Complete reference for read_ast() output columns.

Quick Reference

Default output (20 columns):

Column Type Description
node_id BIGINT Unique node identifier within file
type VARCHAR Tree-sitter AST node type
semantic_type SEMANTIC_TYPE Universal semantic category
flags UTINYINT Node property flags
name VARCHAR Extracted identifier name
signature_type VARCHAR Type/return type information
parameters STRUCT[] Function parameters with names and types
modifiers VARCHAR[] Access modifiers and keywords
annotations VARCHAR Decorator/annotation text
qualified_name LIST<STRUCT> Scope-based path as segment list (semantic_type + name + index), unique within a file
file_path VARCHAR Source file path
language VARCHAR Programming language
start_line UINTEGER Starting line (1-based)
end_line UINTEGER Ending line (1-based)
parent_id BIGINT Parent node ID
depth UINTEGER Tree depth (0 for root)
sibling_index UINTEGER Position among siblings
children_count UINTEGER Direct child count
descendant_count UINTEGER Total descendant count
peek VARCHAR Source code snippet

Additional columns with source := 'full' (22 columns total):

Column Type Description
start_column UINTEGER Starting column (1-based)
end_column UINTEGER Ending column (1-based)
-- Get column positions with source := 'full'
SELECT name, start_line, start_column, end_line, end_column
FROM read_ast('example.py', source := 'full')
WHERE is_function_definition(semantic_type);

Identity Columns

node_id

Type: BIGINT

Unique identifier for each AST node within a file.

SELECT node_id, type, name
FROM read_ast('example.py')
ORDER BY node_id;
  • Starts at 0 for the root node
  • Sequential within each file
  • Use with parent_id for tree traversal

type

Type: VARCHAR

Language-specific AST node type from Tree-sitter.

-- Common types vary by language
SELECT DISTINCT type
FROM read_ast('example.py')
ORDER BY type;

Python examples: function_definition, class_definition, identifier JavaScript examples: function_declaration, class_declaration, identifier


semantic_type

Type: SEMANTIC_TYPE (custom logical type)

Universal semantic category.
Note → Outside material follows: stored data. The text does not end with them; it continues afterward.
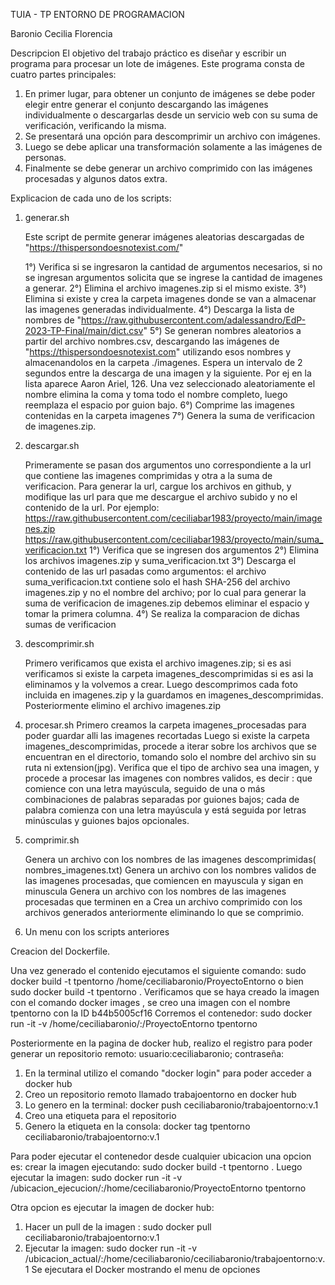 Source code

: TUIA - TP ENTORNO DE PROGRAMACION


Baronio Cecilia Florencia

Descripcion
El objetivo del trabajo práctico es diseñar y escribir un programa para procesar
un lote de imágenes. Este programa consta de cuatro partes principales:
1. En primer lugar, para obtener un conjunto de imágenes se debe poder
elegir entre generar el conjunto descargando las imágenes individualmente o
descargarlas desde un servicio web con su suma de verificación, verificando
la misma.
2. Se presentará una opción para descomprimir un archivo con imágenes.
3. Luego se debe aplicar una transformación solamente a las imágenes de
personas.
4. Finalmente se debe generar un archivo comprimido con las imágenes
procesadas y algunos datos extra.

Explicacion de cada uno de los scripts:

1) generar.sh
   
   Este script de  permite generar imágenes aleatorias descargadas de "https://thispersondoesnotexist.com/"
   
   1°) Verifica si se ingresaron la cantidad de argumentos necesarios, si no se ingresan argumentos solicita que se ingrese la cantidad de imagenes a generar.
   2°) Elimina el archivo imagenes.zip si el mismo existe.
   3°) Elimina si existe y crea la carpeta imagenes  donde se van a almacenar las imagenes generadas individualmente.
   4°) Descarga la lista de nombres de "https://raw.githubusercontent.com/adalessandro/EdP-2023-TP-Final/main/dict.csv"
   5°) Se generan nombres aleatorios a partir del archivo nombres.csv, descargando las imágenes de "https://thispersondoesnotexist.com" utilizando esos     nombres  y almacenandolos en la carpeta ./imagenes. Espera un intervalo de 2 segundos entre la descarga de una imagen y la siguiente. Por ej en la lista aparece  Aaron Ariel, 126. Una vez seleccionado aleatoriamente el nombre elimina la coma y toma todo el nombre completo, luego reemplaza el espacio por guion bajo.
   6°) Comprime las imagenes contenidas en la carpeta imagenes
   7°) Genera la suma de verificacion de imagenes.zip.
   
 3) descargar.sh
  
    Primeramente se pasan dos argumentos uno correspondiente a la url que contiene las imagenes comprimidas y otra a la suma de verificacion.
    Para generar la url, cargue los archivos en github, y modifique las url para que me descargue el archivo subido y no el contenido de la url. Por ejemplo:
    https://raw.githubusercontent.com/ceciliabar1983/proyecto/main/imagenes.zip         
    https://raw.githubusercontent.com/ceciliabar1983/proyecto/main/suma_verificacion.txt
    1°) Verifica que se ingresen dos argumentos
    2°) Elimina los archivos imagenes.zip y suma_verificacion.txt
    3°) Descarga el contenido de las url pasadas como argumentos: el archivo suma_verificacion.txt contiene solo el hash SHA-256 del archivo imagenes.zip y 
    no el nombre del archivo; por lo cual para generar la suma de verificacion de imagenes.zip debemos eliminar el espacio y tomar la primera columna.
    4°) Se realiza la comparacion de dichas sumas de verificacion
    
4) descomprimir.sh
   
   Primero verificamos que exista el archivo imagenes.zip; si es asi verificamos si existe la carpeta imagenes_descomprimidas si es asi la eliminamos y la 
   volvemos a crear.
   Luego descomprimos cada foto incluida en imagenes.zip y la guardamos en imagenes_descomprimidas.
   Posteriormente elimino el archivo imagenes.zip
   
5) procesar.sh
   Primero creamos la carpeta imagenes_procesadas para poder guardar alli las imagenes recortadas
   Luego si existe la carpeta imagenes_descomprimidas, procede a iterar sobre los archivos que se encuentran en el directorio, tomando solo el nombre del archivo sin su ruta ni extension(jpg).
   Verifica que el tipo de archivo sea una imagen, y  procede a procesar las imagenes con nombres validos, es decir :  que comience con una letra mayúscula, seguido de una o más combinaciones de palabras separadas por guiones bajos; cada  de palabra comienza con una letra mayúscula y está seguida por letras minúsculas y guiones bajos opcionales.
6) comprimir.sh
   
   Genera un archivo con los nombres de las imagenes descomprimidas( nombres_imagenes.txt)
   Genera un archivo con los nombres validos de las imagenes procesadas, que comiencen en mayuscula y sigan en minuscula
   Genera un archivo con los nombres de las imagenes procesadas que terminen en a
   Crea un archivo comprimido con los archivos generados anteriormente eliminando lo que se comprimio.
7) Un menu con los scripts anteriores

Creacion del Dockerfile.

Una vez generado el contenido ejecutamos el siguiente comando:
sudo docker build -t tpentorno /home/ceciliabaronio/ProyectoEntorno o bien sudo docker build -t tpentorno .
Verificamos que se haya creado la imagen con el comando docker images , se creo una imagen con el nombre tpentorno con la ID b44b5005cf16
Corremos el contenedor:
sudo docker run -it -v /home/ceciliabaronio/:/ProyectoEntorno tpentorno

Posteriormente en la pagina de docker hub, realizo el registro para poder generar un repositorio remoto:
usuario:ceciliabaronio; contraseña:
1)   En la terminal utilizo el comando "docker login" para poder acceder a docker hub
2)   Creo un repositorio remoto llamado trabajoentorno en docker hub
3)   Lo genero en la terminal: docker push ceciliabaronio/trabajoentorno:v.1
4)   Creo una etiqueta para el repositorio
5)   Genero la etiqueta en la consola: docker tag tpentorno ceciliabaronio/trabajoentorno:v.1

Para poder ejecutar el contenedor desde cualquier ubicacion una opcion es: 
crear la imagen  ejecutando:  sudo docker build -t tpentorno .
Luego ejecutar la imagen:
sudo docker run -it -v /ubicacion_ejecucion/:/home/ceciliabaronio/ProyectoEntorno tpentorno

Otra opcion es ejecutar la imagen de docker hub:
1) Hacer un pull de la imagen : sudo docker pull ceciliabaronio/trabajoentorno:v.1
2) Ejecutar la imagen: sudo docker run -it -v /ubicacion_actual/:/home/ceciliabaronio/ceciliabaronio/trabajoentorno:v.1
Se ejecutara el Docker mostrando el menu de opciones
This is a custom DuckDB type that:

  • Displays as string - Shows DEFINITION_FUNCTION instead of numeric code
  • Supports string comparison - WHERE semantic_type = 'DEFINITION_FUNCTION'
  • Stores efficiently - Underlying storage is UTINYINT for fast comparisons
-- Direct string comparison (natural syntax)
SELECT * FROM read_ast('example.py')
WHERE semantic_type = 'DEFINITION_FUNCTION';

-- Group by semantic type
SELECT semantic_type, COUNT(*)
FROM read_ast('example.py')
GROUP BY semantic_type
ORDER BY COUNT(*) DESC;
  • Cross-language semantic classification
  • See Semantic Types for values

flags

Type: UTINYINT

Bitfield containing node properties. Use helper predicates to check flags:

Flag Predicate Description
IS_CONSTRUCT is_construct(flags) Semantic construct (not punctuation)
IS_EMBODIED is_embodied(flags) / has_body(flags) Has implementation body
IS_DECLARATION_ONLY is_declaration_only(flags) Forward declaration without body
IS_SYNTAX_ONLY is_syntax_only(flags) Pure syntax token (keyword, punctuation)
-- Find function definitions with implementations (not just declarations)
SELECT name, file_path
FROM read_ast('**/*.cpp', ignore_errors := true)
WHERE is_function_definition(semantic_type)
  AND has_body(flags);

-- Find forward declarations only
SELECT name, file_path
FROM read_ast('**/*.h', ignore_errors := true)
WHERE is_function_definition(semantic_type)
  AND is_declaration_only(flags);

Name and Extraction Columns

name

Type: VARCHAR (nullable)

Extracted identifier or name for the node.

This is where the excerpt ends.